- The risk of a bubble in stock markets is rising as monetary policy loosens alongside an easing in financial regulation, according to Bank of America Corp. strategists.
- The world policy rate has fallen to 4.4% from 4.8% in the past year and is forecast to drop further to 3.9% in the coming 12 months, according to Michael Hartnett.
- Michael Hartnett said “Bigger retail, bigger liquidity, bigger volatility, bigger bubble” in a note, warning of the potential for a bubble in the stock market.
The risk of a bubble in stock markets is rising as monetary policy loosens alongside an easing in financial regulation, according to Bank of America Corp. strategists.
The team led by Michael Hartnett said the world policy rate has fallen to 4.4% from 4.8% in the past year as central banks in the US, UK, Europe and China slashed borrowing costs.

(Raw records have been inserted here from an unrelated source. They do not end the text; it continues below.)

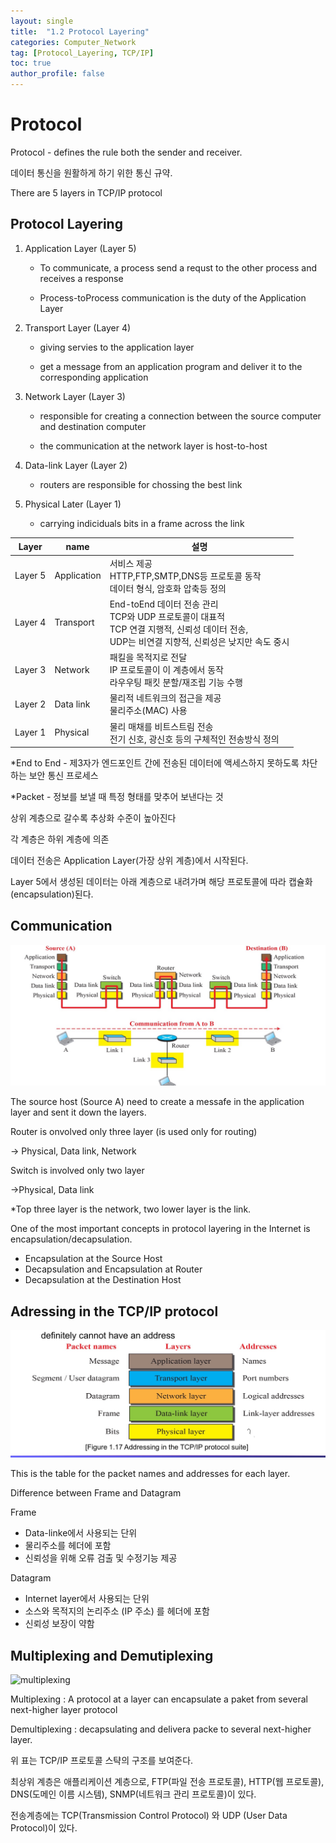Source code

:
 ```yaml
---
layout: single
title:  "1.2 Protocol Layering"
categories: Computer_Network
tag: [Protocol_Layering, TCP/IP]
toc: true
author_profile: false
---
```


# Protocol
Protocol - defines the rule both the sender and receiver.

데이터 통신을 원활하게 하기 위한 통신 규약.

There are 5 layers in TCP/IP protocol

## Protocol Layering

1. Application Layer (Layer 5)
   
   * To communicate, a process send a requst to the other process and receives a response
  
   * Process-toProcess communication is the duty of the Application Layer

2. Transport Layer (Layer 4)
   
   * giving servies to the application layer
    
   * get a message from an application program and deliver it to the corresponding application

3. Network Layer (Layer 3)

   * responsible for creating a connection between the source computer and destination computer

   * the communication at the network layer is host-to-host

4. Data-link Layer (Layer 2)

   * routers are responsible for chossing the best link

5. Physical Later (Layer 1)

   * carrying indiciduals bits in a frame across the link
   


|Layer|name|설명|
|---|---|---|
|Layer 5|Application|서비스 제공<br>HTTP,FTP,SMTP,DNS등 프로토콜 동작<br>데이터 형식, 암호화 압축등 정의|
|Layer 4|Transport|End-toEnd 데이터 전송 관리<br>TCP와 UDP 프로토콜이 대표적 <br> TCP 연결 지행적, 신뢰성 데이터 전송, <br>UDP는 비연결 지향적, 신뢰성은 낮지만 속도 중시|
|Layer 3|Network|패킬을 목적지로 전달<br>IP 프로토콜이 이 계층에서 동작<br>라우우팅 패킷 분할/재조립 기능 수행|
|Layer 2|Data link| 물리적 네트워크의 접근을 제공<br>물리주소(MAC) 사용|
|Layer 1|Physical|물리 매채를 비트스트림 전송<br>전기 신호, 광신호 등의 구체적인 전송방식 정의|

*End to End - 제3자가 엔드포인트 간에 전송된 데이터에 액세스하지 못하도록 차단하는 보안 통신 프로세스

*Packet - 정보를 보낼 때 특정 형태를 맞추어 보낸다는 것

상위 계층으로 갈수록 추상화 수준이 높아진다

각 계층은 하위 계층에 의존

데이터 전송은 Application Layer(가장 상위 계층)에서 시작된다.

Layer 5에서 생성된 데이터는 아래 계층으로 내려가며 해당 프로토콜에 따라 캡슐화(encapsulation)된다.



## Communication

![Communication_from_A_to_B](/images/communication_from_a_to_b.jpg)

The source host (Source A) need to create a messafe in the application layer and sent it down the layers.

Router is onvolved only three layer (is used only for routing)

-> Physical, Data link, Network

Switch is involved only two layer

->Physical, Data link

*Top three layer is the network, two lower layer is the link.

One of the most important concepts in protocol layering in the Internet is encapsulation/decapsulation.

* Encapsulation at the Source Host
* Decapsulation and Encapsulation at Router
* Decapsulation at the Destination Host

## Adressing in the TCP/IP protocol

![protocol](/images/protocol.jpg)

This is the table for the packet names and addresses for each layer.



Difference between Frame and Datagram

Frame

* Data-linke에서 사용되는 단위
* 물리주소를 헤더에 포함
* 신뢰성을 위해 오류 검출 및 수정기능 제공

Datagram

* Internet layer에서 사용되는 단위
* 소스와 목적지의 논리주소 (IP 주소) 를 헤더에 포함
* 신뢰성 보장이 약함


## Multiplexing and Demutiplexing

![multiplexing](/images/multiplexing.jpg)

Multiplexing : A protocol at a layer can encapsulate a paket from several next-higher layer protocol

Demultiplexing : decapsulating and delivera packe to several next-higher layer.

위 표는 TCP/IP 프로토콜 스탹의 구조를 보여준다. 

최상위 계층은 애플리케이션 계층으로, FTP(파일 전송 프로토콜), HTTP(웹 프로토콜), DNS(도메인 이름 시스템), SNMP(네트워크 관리 프로토콜)이 있다. 

전송계층에는 TCP(Transmission Control Protocol) 와 UDP (User Data Protocol)이 있다. 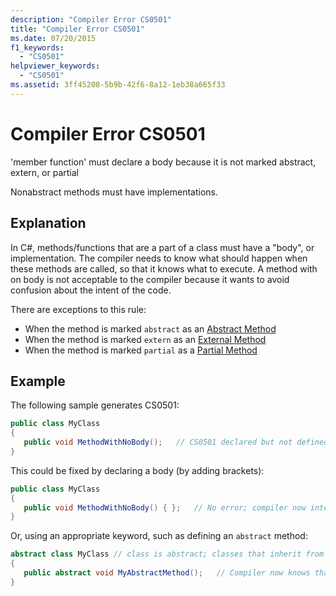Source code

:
 ```yaml
---
description: "Compiler Error CS0501"
title: "Compiler Error CS0501"
ms.date: 07/20/2015
f1_keywords: 
  - "CS0501"
helpviewer_keywords: 
  - "CS0501"
ms.assetid: 3ff45208-5b9b-42f6-8a12-1eb38a665f33
---
```

# Compiler Error CS0501

'member function' must declare a body because it is not marked abstract, extern, or partial  
  
 Nonabstract methods must have implementations.  

## Explanation

In C#, methods/functions that are a part of a class must have a "body", or implementation. The compiler needs to know what should happen when these methods are called, so that it knows what to execute. A method with on body is not acceptable to the compiler because it wants to avoid confusion about the intent of the code.

There are exceptions to this rule:

* When the method is marked `abstract` as an [Abstract Method](../language-reference/keywords/abstract.md)
* When the method is marked `extern` as an [External Method](../language-reference/keywords/extern.md)
* When the method is marked `partial` as a [Partial Method](../language-reference/keywords/partial-method.md)

## Example

The following sample generates CS0501:  
  
```csharp  
public class MyClass
{  
   public void MethodWithNoBody();   // CS0501 declared but not defined  
}  
```

This could be fixed by declaring a body (by adding brackets):

```csharp  
public class MyClass
{  
   public void MethodWithNoBody() { };   // No error; compiler now interprets as an empty method
}  
```

Or, using an appropriate keyword, such as defining an `abstract` method:

```csharp
abstract class MyClass // class is abstract; classes that inherit from it will have to deifne MyAbstractMethod
{  
   public abstract void MyAbstractMethod();   // Compiler now knows that this method must be deinfed by inheriting classes.
}  
```

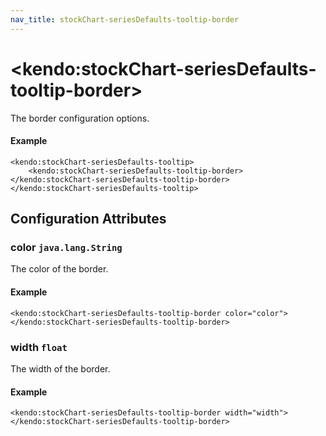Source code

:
```yaml
---
nav_title: stockChart-seriesDefaults-tooltip-border
---
```


# \<kendo:stockChart-seriesDefaults-tooltip-border\>

The border configuration options.

#### Example
    <kendo:stockChart-seriesDefaults-tooltip>
        <kendo:stockChart-seriesDefaults-tooltip-border></kendo:stockChart-seriesDefaults-tooltip-border>
    </kendo:stockChart-seriesDefaults-tooltip>

## Configuration Attributes

### color `java.lang.String`

The color of the border.

#### Example
    <kendo:stockChart-seriesDefaults-tooltip-border color="color">
    </kendo:stockChart-seriesDefaults-tooltip-border>

### width `float`

The width of the border.

#### Example
    <kendo:stockChart-seriesDefaults-tooltip-border width="width">
    </kendo:stockChart-seriesDefaults-tooltip-border>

The rate is forecast to drop further to 3.9% in the coming 12 months, he said.
At the same time, policymakers are considering regulatory changes to boost the share of retail investors in the US. “Bigger retail, bigger liquidity, bigger volatility, bigger bubble,” Hartnett wrote in a note.
US stocks have rallied to record highs on optimism around resilient economic growth and corporate profits even in the face of higher tariffs. Some market forecasters such as Morgan Stanley’s Michael Wilson have said there’s reason to remain bullish given positive earnings momentum, robust operating leverage and cash tax savings.

However, strategists at JPMorgan Chase & Co. and UBS Group AG have warned the market may be getting too complacent about lingering trade risks. S&P 500 futures were little changed on Friday, as investors held off from making big bets ahead of the Federal Reserve’s policy meeting next week.
BofA’s Hartnett correctly forecast that international stocks would outperform the US this year. He had warned in December that equities were beginning to look frothy after a strong rally in 2024. The S&P 500 Index sank as much as 18% after he issued that call, before rebounding in early April.
The strategist said again in June that stocks could end up in a bubble on the back of expected rate cuts.